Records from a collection
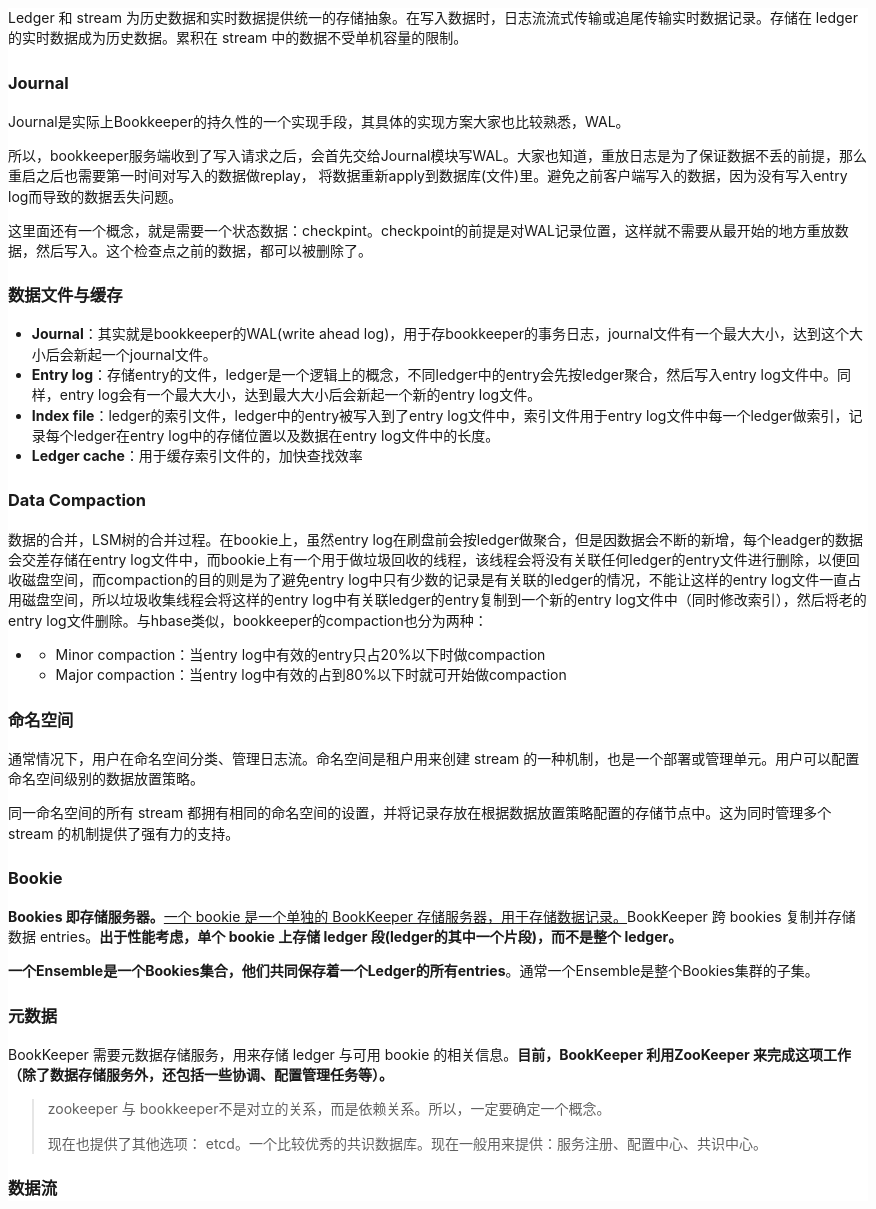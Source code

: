 Ledger 和 stream 为历史数据和实时数据提供统一的存储抽象。在写入数据时，日志流流式传输或追尾传输实时数据记录。存储在 ledger 的实时数据成为历史数据。累积在 stream 中的数据不受单机容量的限制。

### Journal

Journal是实际上Bookkeeper的持久性的一个实现手段，其具体的实现方案大家也比较熟悉，WAL。

所以，bookkeeper服务端收到了写入请求之后，会首先交给Journal模块写WAL。大家也知道，重放日志是为了保证数据不丢的前提，那么重启之后也需要第一时间对写入的数据做replay， 将数据重新apply到数据库(文件)里。避免之前客户端写入的数据，因为没有写入entry log而导致的数据丢失问题。

这里面还有一个概念，就是需要一个状态数据：checkpint。checkpoint的前提是对WAL记录位置，这样就不需要从最开始的地方重放数据，然后写入。这个检查点之前的数据，都可以被删除了。

### 数据文件与缓存

- **Journal**：其实就是bookkeeper的WAL(write ahead log)，用于存bookkeeper的事务日志，journal文件有一个最大大小，达到这个大小后会新起一个journal文件。
- **Entry log**：存储entry的文件，ledger是一个逻辑上的概念，不同ledger中的entry会先按ledger聚合，然后写入entry log文件中。同样，entry log会有一个最大大小，达到最大大小后会新起一个新的entry log文件。
- **Index file**：ledger的索引文件，ledger中的entry被写入到了entry log文件中，索引文件用于entry log文件中每一个ledger做索引，记录每个ledger在entry log中的存储位置以及数据在entry log文件中的长度。
- **Ledger cache**：用于缓存索引文件的，加快查找效率

### Data Compaction

数据的合并，LSM树的合并过程。在bookie上，虽然entry log在刷盘前会按ledger做聚合，但是因数据会不断的新增，每个leadger的数据会交差存储在entry log文件中，而bookie上有一个用于做垃圾回收的线程，该线程会将没有关联任何ledger的entry文件进行删除，以便回收磁盘空间，而compaction的目的则是为了避免entry log中只有少数的记录是有关联的ledger的情况，不能让这样的entry log文件一直占用磁盘空间，所以垃圾收集线程会将这样的entry log中有关联ledger的entry复制到一个新的entry log文件中（同时修改索引），然后将老的entry log文件删除。与hbase类似，bookkeeper的compaction也分为两种：

- - Minor compaction：当entry log中有效的entry只占20%以下时做compaction
  - Major compaction：当entry log中有效的占到80%以下时就可开始做compaction

### 命名空间

通常情况下，用户在命名空间分类、管理日志流。命名空间是租户用来创建 stream 的一种机制，也是一个部署或管理单元。用户可以配置命名空间级别的数据放置策略。

同一命名空间的所有 stream 都拥有相同的命名空间的设置，并将记录存放在根据数据放置策略配置的存储节点中。这为同时管理多个 stream 的机制提供了强有力的支持。

### Bookie

**Bookies 即存储服务器。**<u>一个 bookie 是一个单独的 BookKeeper 存储服务器，用于存储数据记录。</u>BookKeeper 跨 bookies 复制并存储数据 entries。**出于性能考虑，单个 bookie 上存储 ledger 段(ledger的其中一个片段)，而不是整个 ledger。**

**一个Ensemble是一个Bookies集合，他们共同保存着一个Ledger的所有entries**。通常一个Ensemble是整个Bookies集群的子集。

### 元数据

BookKeeper 需要元数据存储服务，用来存储 ledger 与可用 bookie 的相关信息。**目前，BookKeeper 利用ZooKeeper 来完成这项工作（除了数据存储服务外，还包括一些协调、配置管理任务等）。**

> zookeeper 与 bookkeeper不是对立的关系，而是依赖关系。所以，一定要确定一个概念。
>
> 现在也提供了其他选项： etcd。一个比较优秀的共识数据库。现在一般用来提供：服务注册、配置中心、共识中心。

### 数据流
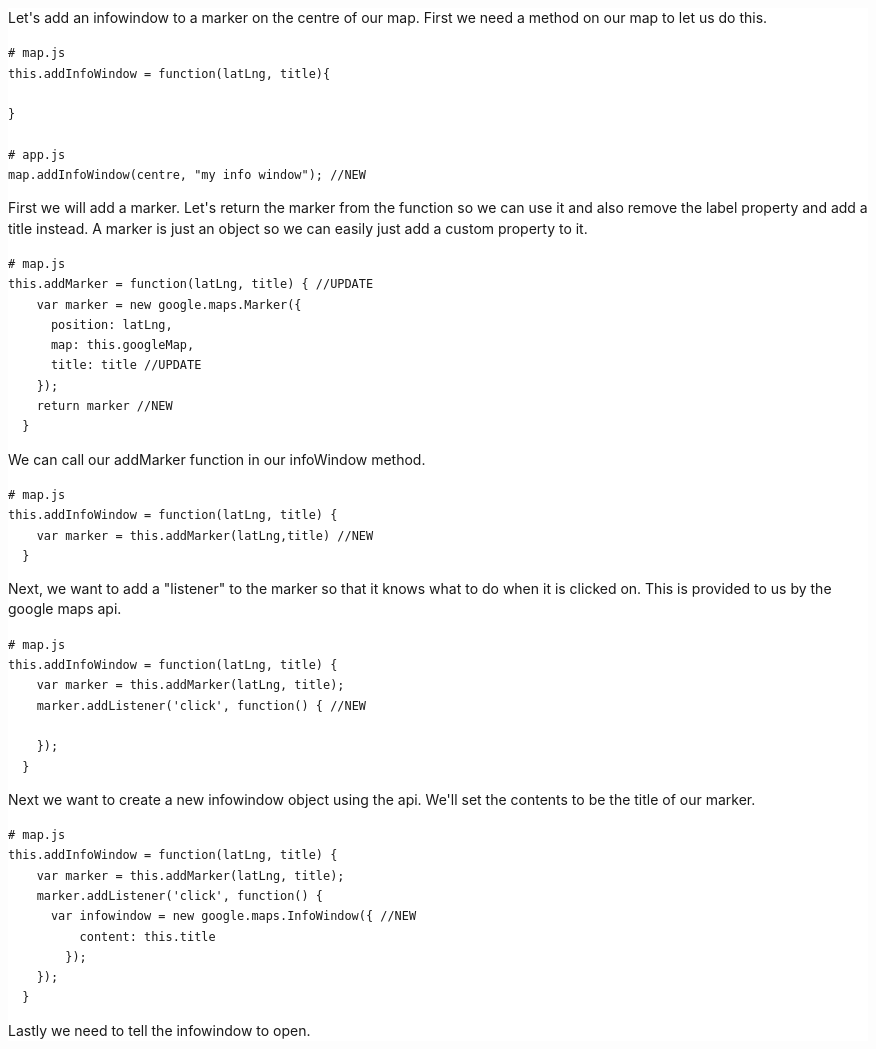 Let's add an infowindow to a marker on the centre of our map. First we need a method on our map to let us do this.

```
# map.js
this.addInfoWindow = function(latLng, title){

}

# app.js
map.addInfoWindow(centre, "my info window"); //NEW
```
First we will add a marker. Let's return the marker from the function so we can use it and also remove the label property and add a title instead. A marker is just an object so we can easily just add a custom property to it.

```
# map.js
this.addMarker = function(latLng, title) { //UPDATE
    var marker = new google.maps.Marker({
      position: latLng,
      map: this.googleMap,
      title: title //UPDATE
    });
    return marker //NEW
  }
```
We can call our addMarker function in our infoWindow method.

```
# map.js
this.addInfoWindow = function(latLng, title) {
    var marker = this.addMarker(latLng,title) //NEW
  }
```
Next, we want to add a "listener" to the marker so that it knows what to do when it is clicked on. This is provided to us by the google maps api.

```
# map.js
this.addInfoWindow = function(latLng, title) {
    var marker = this.addMarker(latLng, title);
    marker.addListener('click', function() { //NEW

    });
  }
```
Next we want to create a new infowindow object using the api. We'll set the contents to be the title of our marker.

```
# map.js
this.addInfoWindow = function(latLng, title) {
    var marker = this.addMarker(latLng, title);
    marker.addListener('click', function() {
      var infowindow = new google.maps.InfoWindow({ //NEW
          content: this.title
        });
    });
  }
```
Lastly we need to tell the infowindow to open.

Aim of the exercise
Look through the records and copy down every line that holds "addListener".

Exercise output
    marker.addListener('click', function() { //NEW
    marker.addListener('click', function() {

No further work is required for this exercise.